Repeat the entries that follow verbatim, without any of their pictures.

---+---

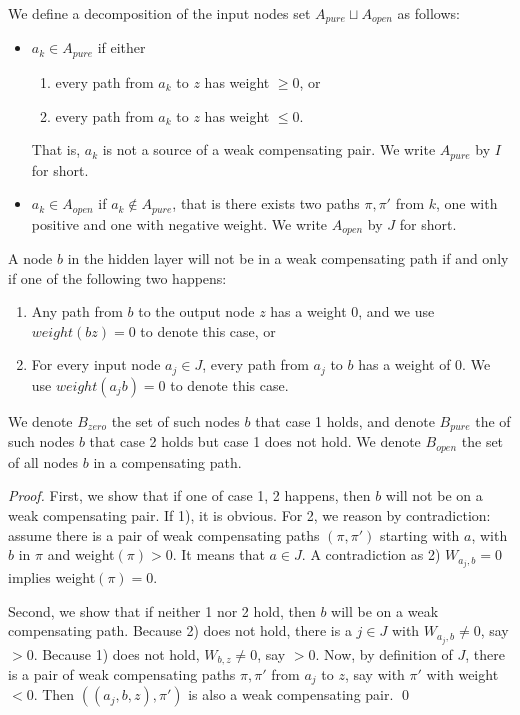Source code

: 			
			
			
			\begin{definition}
				We define a decomposition of the input nodes set $A_{pure}\sqcup A_{open}$ as follows:  
				\begin{itemize}
					\item $a_k \in A_{pure}$  if either
					\begin{enumerate}
						\item every path from $a_k$ to $z$ has weight $\geq 0$, or
						\item every path from $a_k$ to $z$ has weight $\leq 0$. 
						
					\end{enumerate}
					That is, $a_k$ is not a source of a weak compensating pair. 	We write $A_{pure}$ by $I$ for short.
					\item $a_k \in A_{open}$ if $a_k \notin A_{pure}$, that is there exists two paths $\pi,\pi'$ from $k$, 
					one with positive and one with negative weight. 	We write $A_{open}$ by $J$ for short.
				\end{itemize}
			\end{definition} 
			
			
			
			\begin{lemma} \label{lem:open_node_2}
				A node $b$ in the hidden layer will not be in a weak compensating path if and only if one of the following two happens:
				\begin{enumerate}
					\item Any path from $b$ to the output node $z$ has a weight $0$, and we use $weight({bz})=0$ to denote this case, or
					\item For every input node $a_j\in J$, every path from $a_j$ to $b$ has a weight of $0$. We use $weight({a_jb})=0$ to denote this case.
				\end{enumerate}
				
			\end{lemma}
			
			We denote $B_{zero}$ the set of such nodes $b$ that case 1 holds, and denote $B_{pure}$ the of such nodes $b$ that case 2 holds but case 1 does not hold.	We denote $B_{open}$ the set of all nodes $b$ in a compensating path.
			
			\begin{proof}
				First, we show that if one of case 1, 2 happens, then $b$ will not be on a weak compensating pair. If 1), it is obvious. For 2, we reason by contradiction: assume there is a pair of weak compensating paths 	$(\pi,\pi')$ starting with $a$, with $b$ in $\pi$ and weight$(\pi) > 0$. It means that $a \in J$. A contradiction as 2) $W_{a_j,b}=0$ implies weight$(\pi)=0$.
				
				Second, we show that if neither 1 nor 2 hold, then $b$ will be on a weak compensating path.
				Because 2) does not hold, there is a $j \in J$ with $W_{a_j,b} \neq 0$, say $>0$.
				Because 1) does not hold, $W_{b,z} \neq 0$, say $>0$.
				Now, by definition of $J$, there is a pair of weak compensating paths $\pi,\pi'$ 
				from $a_j$ to $z$, say with $\pi'$ with weight $<0$.
				Then $((a_j,b,z), \pi')$ is also a weak compensating pair. \qed
			\end{proof}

---+---

* _Output_
Source code

: 			
			
			
			\begin{definition}
				We define a decomposition of the input nodes set $A_{pure}\sqcup A_{open}$ as follows:  
				\begin{itemize}
					\item $a_k \in A_{pure}$  if either
					\begin{enumerate}
						\item every path from $a_k$ to $z$ has weight $\geq 0$, or
						\item every path from $a_k$ to $z$ has weight $\leq 0$. 
						
					\end{enumerate}
					That is, $a_k$ is not a source of a weak compensating pair. 	We write $A_{pure}$ by $I$ for short.
					\item $a_k \in A_{open}$ if $a_k \notin A_{pure}$, that is there exists two paths $\pi,\pi'$ from $k$, 
					one with positive and one with negative weight. 	We write $A_{open}$ by $J$ for short.
				\end{itemize}
			\end{definition} 
			
			
			
			\begin{lemma} \label{lem:open_node_2}
				A node $b$ in the hidden layer will not be in a weak compensating path if and only if one of the following two happens:
				\begin{enumerate}
					\item Any path from $b$ to the output node $z$ has a weight $0$, and we use $weight({bz})=0$ to denote this case, or
					\item For every input node $a_j\in J$, every path from $a_j$ to $b$ has a weight of $0$. We use $weight({a_jb})=0$ to denote this case.
				\end{enumerate}
				
			\end{lemma}
			
			We denote $B_{zero}$ the set of such nodes $b$ that case 1 holds, and denote $B_{pure}$ the of such nodes $b$ that case 2 holds but case 1 does not hold.	We denote $B_{open}$ the set of all nodes $b$ in a compensating path.
			
			\begin{proof}
				First, we show that if one of case 1, 2 happens, then $b$ will not be on a weak compensating pair. If 1), it is obvious. For 2, we reason by contradiction: assume there is a pair of weak compensating paths 	$(\pi,\pi')$ starting with $a$, with $b$ in $\pi$ and weight$(\pi) > 0$. It means that $a \in J$. A contradiction as 2) $W_{a_j,b}=0$ implies weight$(\pi)=0$.
				
				Second, we show that if neither 1 nor 2 hold, then $b$ will be on a weak compensating path.
				Because 2) does not hold, there is a $j \in J$ with $W_{a_j,b} \neq 0$, say $>0$.
				Because 1) does not hold, $W_{b,z} \neq 0$, say $>0$.
				Now, by definition of $J$, there is a pair of weak compensating paths $\pi,\pi'$ 
				from $a_j$ to $z$, say with $\pi'$ with weight $<0$.
				Then $((a_j,b,z), \pi')$ is also a weak compensating pair. \qed
			\end{proof}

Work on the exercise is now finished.